Seders are like the prayers before meals, like Passover has a seder and there are specific rituals connected to them and we all tell stories. And part of the reason I think a lot of Jews wind up in the entertainment industry is that we’re brought up telling stories. You have to read the seder stories and it goes from youngest to oldest so from a young age, you have to read the stories. And I remember I was at my uncle’s house and I couldn’t have been more than nine and eventually the other kids just gave up reading and they let me read the whole seder and I told the story of the locust and I did different voices for all of the characters and I was improvising – I mean, I was changing the Bible, which is probably cruel. But uh, I remember that I had the table rip-roaring at Seder and I was thinking “this is such a great thing” and my family was always totally up for that. And once you set the tone all the adults were up for that and they wanted to top your performance and it was always such a fun thing. Jewish holidays in particular can get really sad because they all deal with the struggle and everything that our people has always gone through but my family had a way of making it about being happy that everyone was together. And I think that’s the moral of religion as a whole: be happy with what you have and the gifts that you’ve been given. If you’re sitting at those tables with your family and everyone’s laughing and you’ve got good food and everyone’s laughing, you might as well be happy, whether you believe in God or not. Those were the best times. When your family is just really happy to all be together.

Analysis:

This particular ritual serves both as a family bonding ritual and an expression of religious faith. In most cases, the Seders serve as a reminder of the individual’s context within Judaism as a whole and a reminder of the struggles that have plagued members of that faith for eons. However, the speaker makes a clear definition of Judaism not only as a set of religious beliefs but as a cultural heritage, passed on regardless of the individual’s personal religious leanings.

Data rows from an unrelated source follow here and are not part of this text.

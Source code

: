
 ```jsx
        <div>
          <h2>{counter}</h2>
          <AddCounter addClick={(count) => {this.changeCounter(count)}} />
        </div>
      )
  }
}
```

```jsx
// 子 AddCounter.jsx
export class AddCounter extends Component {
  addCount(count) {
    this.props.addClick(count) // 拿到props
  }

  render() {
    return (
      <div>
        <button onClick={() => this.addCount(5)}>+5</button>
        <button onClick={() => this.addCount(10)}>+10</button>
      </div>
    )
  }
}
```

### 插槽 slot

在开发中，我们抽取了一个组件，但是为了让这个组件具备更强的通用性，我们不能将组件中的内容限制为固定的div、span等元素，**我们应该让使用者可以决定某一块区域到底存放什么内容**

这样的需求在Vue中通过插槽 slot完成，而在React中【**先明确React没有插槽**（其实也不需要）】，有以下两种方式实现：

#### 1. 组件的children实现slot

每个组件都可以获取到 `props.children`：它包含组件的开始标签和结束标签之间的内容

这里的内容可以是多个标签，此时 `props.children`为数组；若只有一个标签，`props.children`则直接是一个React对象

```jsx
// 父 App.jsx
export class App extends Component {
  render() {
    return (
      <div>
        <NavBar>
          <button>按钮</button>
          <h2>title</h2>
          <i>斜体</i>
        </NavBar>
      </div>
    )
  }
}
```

The variation of this practice is also shown. While certain aspects of the seders (the telling of stories, the progression from youngest to oldest, the occasion of Passover) remain constant, other aspects can be changed, such as how in the given account, the single storyteller took over for his siblings and for the other children present or how direct quotes from religious scripture are paraphrased for comedic effect or how the overall message of the seders changes from that of recognition of past suffering to thankfulness for current happiness.